* _SUPPLIED MATERIAL_:
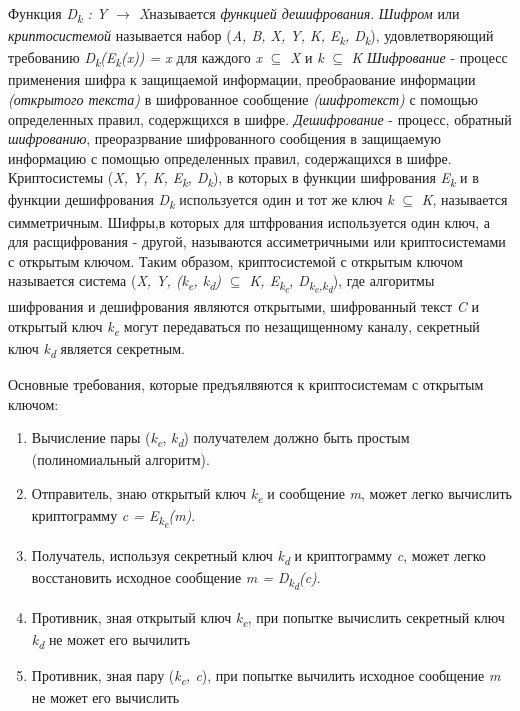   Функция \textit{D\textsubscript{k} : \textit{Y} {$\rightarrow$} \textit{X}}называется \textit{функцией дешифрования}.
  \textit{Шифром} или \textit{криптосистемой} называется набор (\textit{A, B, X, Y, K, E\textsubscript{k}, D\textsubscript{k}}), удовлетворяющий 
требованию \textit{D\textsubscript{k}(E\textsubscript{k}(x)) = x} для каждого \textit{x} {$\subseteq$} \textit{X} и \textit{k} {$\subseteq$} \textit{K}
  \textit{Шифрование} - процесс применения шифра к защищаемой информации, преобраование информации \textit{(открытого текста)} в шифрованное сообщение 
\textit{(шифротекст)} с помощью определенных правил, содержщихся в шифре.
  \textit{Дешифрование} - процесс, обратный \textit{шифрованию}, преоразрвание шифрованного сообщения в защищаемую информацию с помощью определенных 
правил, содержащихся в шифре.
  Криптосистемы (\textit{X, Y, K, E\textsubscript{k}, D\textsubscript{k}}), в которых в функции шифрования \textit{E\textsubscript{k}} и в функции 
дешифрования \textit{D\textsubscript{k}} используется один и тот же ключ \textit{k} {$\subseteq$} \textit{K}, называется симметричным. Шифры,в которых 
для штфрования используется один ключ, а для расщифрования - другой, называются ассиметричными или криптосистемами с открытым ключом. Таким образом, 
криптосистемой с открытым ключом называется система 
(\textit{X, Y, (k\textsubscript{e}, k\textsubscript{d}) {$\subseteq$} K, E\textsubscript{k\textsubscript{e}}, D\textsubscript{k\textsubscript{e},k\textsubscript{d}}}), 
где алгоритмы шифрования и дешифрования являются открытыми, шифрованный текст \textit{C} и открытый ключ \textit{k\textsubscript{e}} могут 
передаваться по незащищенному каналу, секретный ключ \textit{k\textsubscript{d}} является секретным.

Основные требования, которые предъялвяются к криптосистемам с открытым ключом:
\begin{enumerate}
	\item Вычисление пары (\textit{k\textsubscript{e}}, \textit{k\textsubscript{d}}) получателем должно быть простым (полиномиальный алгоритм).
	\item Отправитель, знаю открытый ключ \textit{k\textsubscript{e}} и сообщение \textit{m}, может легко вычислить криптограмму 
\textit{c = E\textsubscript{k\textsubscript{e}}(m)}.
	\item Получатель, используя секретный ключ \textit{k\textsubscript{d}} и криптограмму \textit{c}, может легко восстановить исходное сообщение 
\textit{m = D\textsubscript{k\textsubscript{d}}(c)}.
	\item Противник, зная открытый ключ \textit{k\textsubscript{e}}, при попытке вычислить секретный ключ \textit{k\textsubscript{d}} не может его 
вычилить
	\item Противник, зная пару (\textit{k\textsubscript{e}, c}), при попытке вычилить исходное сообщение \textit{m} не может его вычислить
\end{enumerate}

* _TASK DETAILS_:
Could you restate word for word the lines above, from the one that contains "для штфрования используется" through the one that contains "передаваться по незащищенному", and no others?

* _THE COMPLETED TASK_:
для штфрования используется один ключ, а для расщифрования - другой, называются ассиметричными или криптосистемами с открытым ключом. Таким образом, 
криптосистемой с открытым ключом называется система 
(\textit{X, Y, (k\textsubscript{e}, k\textsubscript{d}) {$\subseteq$} K, E\textsubscript{k\textsubscript{e}}, D\textsubscript{k\textsubscript{e},k\textsubscript{d}}}), 
где алгоритмы шифрования и дешифрования являются открытыми, шифрованный текст \textit{C} и открытый ключ \textit{k\textsubscript{e}} могут 
передаваться по незащищенному каналу, секретный ключ \textit{k\textsubscript{d}} является секретным.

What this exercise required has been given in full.